MATERIAL PROVIDED:
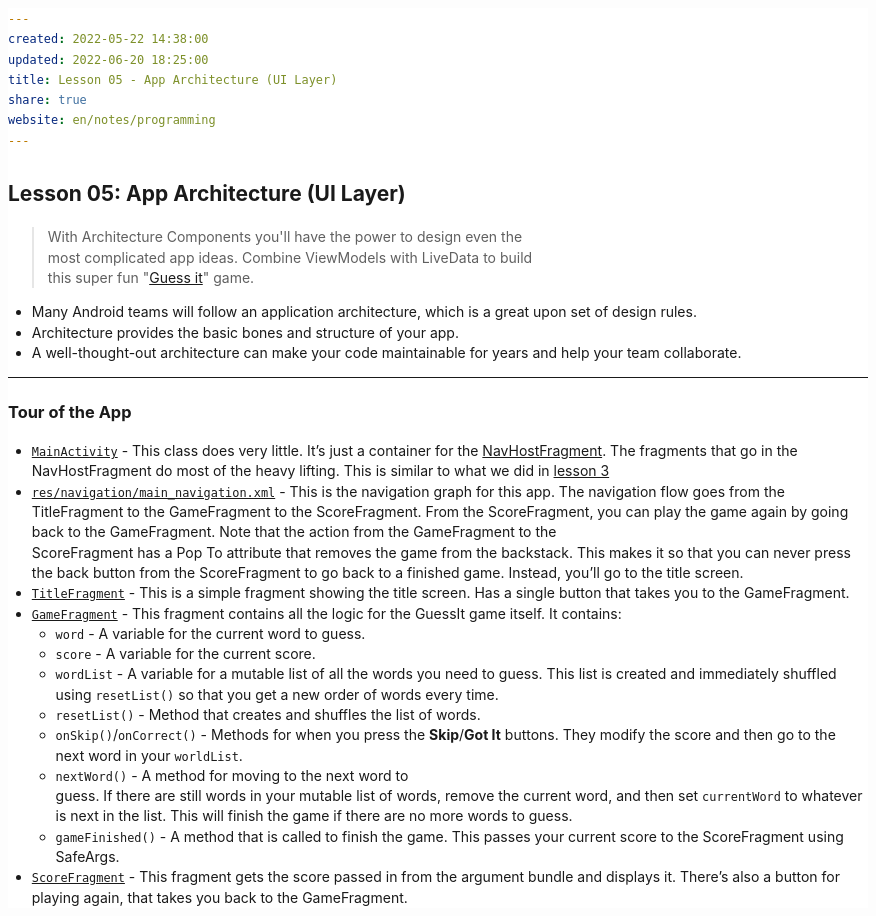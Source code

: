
 ```yaml
---  
created: 2022-05-22 14:38:00  
updated: 2022-06-20 18:25:00  
title: Lesson 05 - App Architecture (UI Layer)  
share: true  
website: en/notes/programming  
---  
```

  
## Lesson 05: App Architecture (UI Layer)  
  
> With Architecture Components you'll have the power to design even the  
> most complicated app ideas. Combine ViewModels with LiveData to build  
> this super fun "[Guess it](https://github.com/udacity/andfun-kotlin-guess-it)" game.  
  
- Many Android teams will follow an application architecture, which is a great upon set of design rules.  
- Architecture provides the basic bones and structure of your app.  
- A well-thought-out architecture can make your code maintainable for years and help your team collaborate.  
  
***  
  
### Tour of the App  
  
- [`MainActivity`](https://github.com/udacity/andfun-kotlin-guess-it/blob/starter-code/app/src/main/java/com/example/android/guesstheword/MainActivity.kt) - This class does very little. It’s just a container for the [NavHostFragment](https://developer.android.com/reference/kotlin/androidx/navigation/fragment/NavHostFragment). The fragments that go in the NavHostFragment do most of the heavy lifting. This is similar to what we did in [lesson 3](https://github.com/yshalsager/developing-android-apps-with-kotlin-notes/blob/master/Lesson%2003%20-%20App%20Navigation.md)  
- [`res/navigation/main_navigation.xml`](https://github.com/udacity/andfun-kotlin-guess-it/blob/starter-code/app/src/main/res/navigation/main_navigation.xml) - This is the navigation graph for this app. The navigation flow goes from the TitleFragment to the GameFragment to the ScoreFragment. From the ScoreFragment, you can play the game again by going back to the GameFragment. Note that the action from the GameFragment to the  
  ScoreFragment has a Pop To attribute that removes the game from the backstack. This makes it so that you can never press the back button from the ScoreFragment to go back to a finished game. Instead, you’ll go to the title screen.  
- [`TitleFragment`](https://github.com/udacity/andfun-kotlin-guess-it/blob/starter-code/app/src/main/java/com/example/android/guesstheword/screens/title/TitleFragment.kt) - This is a simple fragment showing the title screen. Has a single button that takes you to the GameFragment.  
- [`GameFragment`](https://github.com/udacity/andfun-kotlin-guess-it/blob/starter-code/app/src/main/java/com/example/android/guesstheword/screens/game/GameFragment.kt) - This fragment contains all the logic for the GuessIt game itself. It contains:  
  - `word` - A variable for the current word to guess.  
  - `score` - A variable for the current score.  
  - `wordList` - A variable for a mutable list of all the words you need to guess. This list is created and immediately shuffled using `resetList()` so that you get a new order of words every time.  
  - `resetList()` - Method that creates and shuffles the list of words.  
  - `onSkip()`/`onCorrect()` - Methods for when you press the **Skip**/**Got It** buttons. They modify the score and then go to the next word in your `worldList`.  
  - `nextWord()` - A method for moving to the next word to  
    guess. If there are still words in your mutable list of words, remove the current word, and then set `currentWord` to whatever is next in the list. This will finish the game if there are no more words to guess.  
  - `gameFinished()` - A method that is called to finish the game. This passes your current score to the ScoreFragment using SafeArgs.  
- [`ScoreFragment`](https://github.com/udacity/andfun-kotlin-guess-it/blob/starter-code/app/src/main/java/com/example/android/guesstheword/screens/score/ScoreFragment.kt) - This fragment gets the score passed in from the argument bundle and displays it. There’s also a button for playing again, that takes you back to the GameFragment.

TASK INSTRUCTIONS:
Return, word for word, the lines of the data above from the line with "the current score." through the line with "ScoreFragment using SafeArgs.", inclusive.

TASK OUTPUT:
  - `score` - A variable for the current score.  
  - `wordList` - A variable for a mutable list of all the words you need to guess. This list is created and immediately shuffled using `resetList()` so that you get a new order of words every time.  
  - `resetList()` - Method that creates and shuffles the list of words.  
  - `onSkip()`/`onCorrect()` - Methods for when you press the **Skip**/**Got It** buttons. They modify the score and then go to the next word in your `worldList`.  
  - `nextWord()` - A method for moving to the next word to  
    guess. If there are still words in your mutable list of words, remove the current word, and then set `currentWord` to whatever is next in the list. This will finish the game if there are no more words to guess.  
  - `gameFinished()` - A method that is called to finish the game. This passes your current score to the ScoreFragment using SafeArgs.  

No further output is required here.